We say that $f(\ba)$ is a *local extreme value*
or *local optimal value*
of $f$ at $\ba \in \dom f$
if there exists
$\delta > 0$ such that $f(\bx) - f(\ba)$ doesn't change sign on
$B(\ba, \delta) \cap S$.
More specifically,
1. $f(\ba)$ is a *local maximum value* of $f$ if for some $\delta > 0$:
$$
f(\bx) \leq f(\ba) \Forall \bx \in B(\ba, \delta) \cap S.
$$
1. $f(\ba)$ is a *local minimum value* of $f$ if for some $\delta > 0$:
$$
f(\bx) \geq f(\ba) \Forall \bx \in B(\ba, \delta) \cap S.
$$
The point $\bx=\ba$ is called a *local extreme point*
or *local optimal point* of $f$ or more
specifically, a *local maximum* or a *local minimum* point of $f$.

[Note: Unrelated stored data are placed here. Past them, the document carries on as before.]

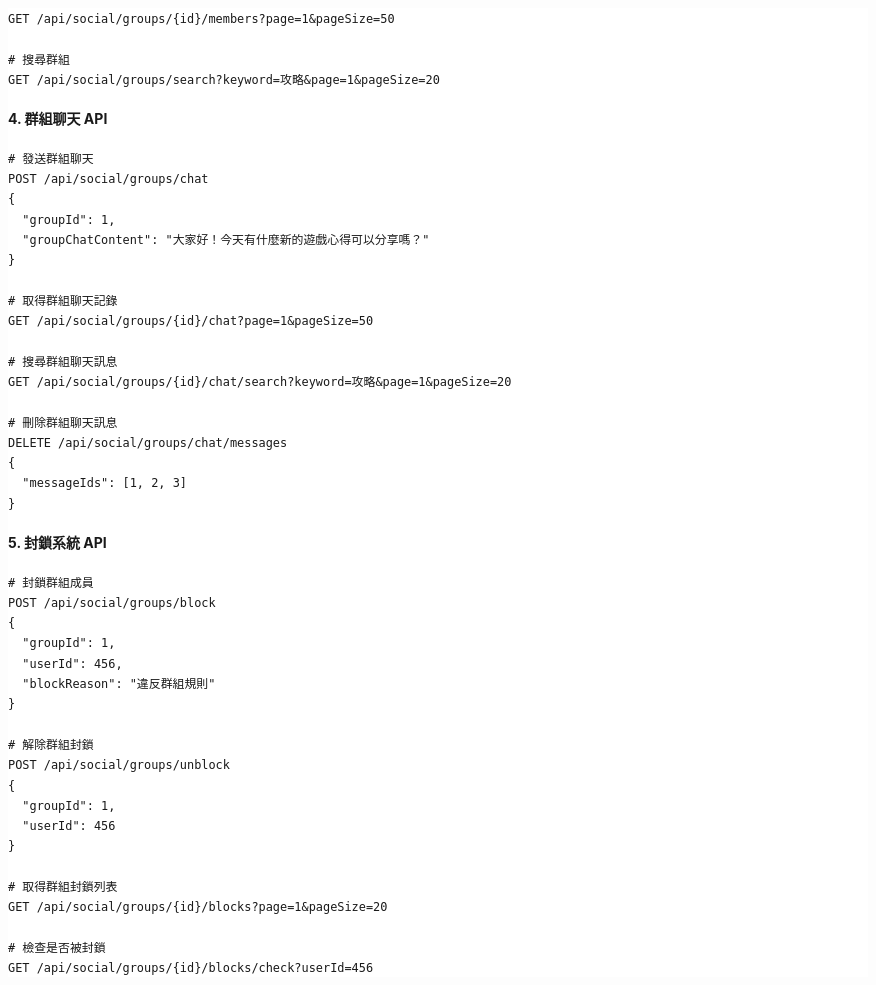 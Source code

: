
 ```http
GET /api/social/groups/{id}/members?page=1&pageSize=50

# 搜尋群組
GET /api/social/groups/search?keyword=攻略&page=1&pageSize=20
```

#### 4. 群組聊天 API

```http
# 發送群組聊天
POST /api/social/groups/chat
{
  "groupId": 1,
  "groupChatContent": "大家好！今天有什麼新的遊戲心得可以分享嗎？"
}

# 取得群組聊天記錄
GET /api/social/groups/{id}/chat?page=1&pageSize=50

# 搜尋群組聊天訊息
GET /api/social/groups/{id}/chat/search?keyword=攻略&page=1&pageSize=20

# 刪除群組聊天訊息
DELETE /api/social/groups/chat/messages
{
  "messageIds": [1, 2, 3]
}
```

#### 5. 封鎖系統 API

```http
# 封鎖群組成員
POST /api/social/groups/block
{
  "groupId": 1,
  "userId": 456,
  "blockReason": "違反群組規則"
}

# 解除群組封鎖
POST /api/social/groups/unblock
{
  "groupId": 1,
  "userId": 456
}

# 取得群組封鎖列表
GET /api/social/groups/{id}/blocks?page=1&pageSize=20

# 檢查是否被封鎖
GET /api/social/groups/{id}/blocks/check?userId=456
```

1. $\ba$ is a *strict local maximum point* if for some $\delta > 0$:
$$
f(\bx) > f(\ba) \Forall \bx \in B_d(\ba, \delta) \cap S.
$$
1. $\ba$ is a *strict local minimum point* of $f$ if for some $\delta > 0$:
$$
f(\bx) > f(\ba) \Forall \bx \in B_d(\ba, \delta) \cap S.
$$
Here $B_d(\ba, \delta)$ denotes the deleted neighborhood
(an open ball of radius $\delta$ excluding $\ba$ itself).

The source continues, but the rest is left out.